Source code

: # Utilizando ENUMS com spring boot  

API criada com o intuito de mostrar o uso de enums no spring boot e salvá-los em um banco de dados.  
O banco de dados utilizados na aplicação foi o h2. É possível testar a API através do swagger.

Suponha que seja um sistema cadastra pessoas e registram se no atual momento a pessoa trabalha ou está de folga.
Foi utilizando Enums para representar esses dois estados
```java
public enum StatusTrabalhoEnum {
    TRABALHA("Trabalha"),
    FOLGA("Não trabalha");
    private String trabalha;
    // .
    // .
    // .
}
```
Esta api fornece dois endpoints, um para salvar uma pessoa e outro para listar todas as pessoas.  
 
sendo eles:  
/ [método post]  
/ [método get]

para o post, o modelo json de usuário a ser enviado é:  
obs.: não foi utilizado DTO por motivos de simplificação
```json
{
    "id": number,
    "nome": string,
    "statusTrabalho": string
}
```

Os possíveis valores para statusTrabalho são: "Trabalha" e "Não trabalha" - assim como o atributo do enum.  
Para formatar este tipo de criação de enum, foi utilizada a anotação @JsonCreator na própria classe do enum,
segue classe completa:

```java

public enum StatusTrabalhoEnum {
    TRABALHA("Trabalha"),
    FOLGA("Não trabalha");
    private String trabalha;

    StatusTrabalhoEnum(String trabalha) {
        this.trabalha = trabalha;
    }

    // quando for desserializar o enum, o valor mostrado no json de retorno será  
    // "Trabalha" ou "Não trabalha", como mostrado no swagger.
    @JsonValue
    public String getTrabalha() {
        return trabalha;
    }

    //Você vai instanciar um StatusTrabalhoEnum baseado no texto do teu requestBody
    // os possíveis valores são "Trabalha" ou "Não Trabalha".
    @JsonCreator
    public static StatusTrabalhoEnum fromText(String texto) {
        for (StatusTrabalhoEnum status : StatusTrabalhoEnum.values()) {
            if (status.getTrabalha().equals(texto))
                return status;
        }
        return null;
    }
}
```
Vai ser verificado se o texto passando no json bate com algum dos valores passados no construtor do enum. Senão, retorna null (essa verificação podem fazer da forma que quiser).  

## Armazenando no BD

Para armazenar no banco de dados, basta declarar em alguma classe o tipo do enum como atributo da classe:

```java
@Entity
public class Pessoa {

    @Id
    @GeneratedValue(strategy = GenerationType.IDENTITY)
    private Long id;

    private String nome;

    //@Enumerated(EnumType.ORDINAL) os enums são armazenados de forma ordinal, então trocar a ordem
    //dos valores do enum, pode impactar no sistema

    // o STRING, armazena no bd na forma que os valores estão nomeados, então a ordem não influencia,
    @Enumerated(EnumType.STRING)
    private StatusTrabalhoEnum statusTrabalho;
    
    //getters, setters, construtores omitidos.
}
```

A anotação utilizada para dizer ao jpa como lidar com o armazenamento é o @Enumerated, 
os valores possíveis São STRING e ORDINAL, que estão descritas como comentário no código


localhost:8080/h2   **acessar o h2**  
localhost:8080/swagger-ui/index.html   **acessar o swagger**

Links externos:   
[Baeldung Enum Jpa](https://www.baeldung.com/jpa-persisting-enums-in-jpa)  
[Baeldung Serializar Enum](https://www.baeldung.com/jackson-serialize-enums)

_PROMPT_. Say the number of lines in the records above that include the string "private", and no more.

_EXERCISE OUTPUT_. 5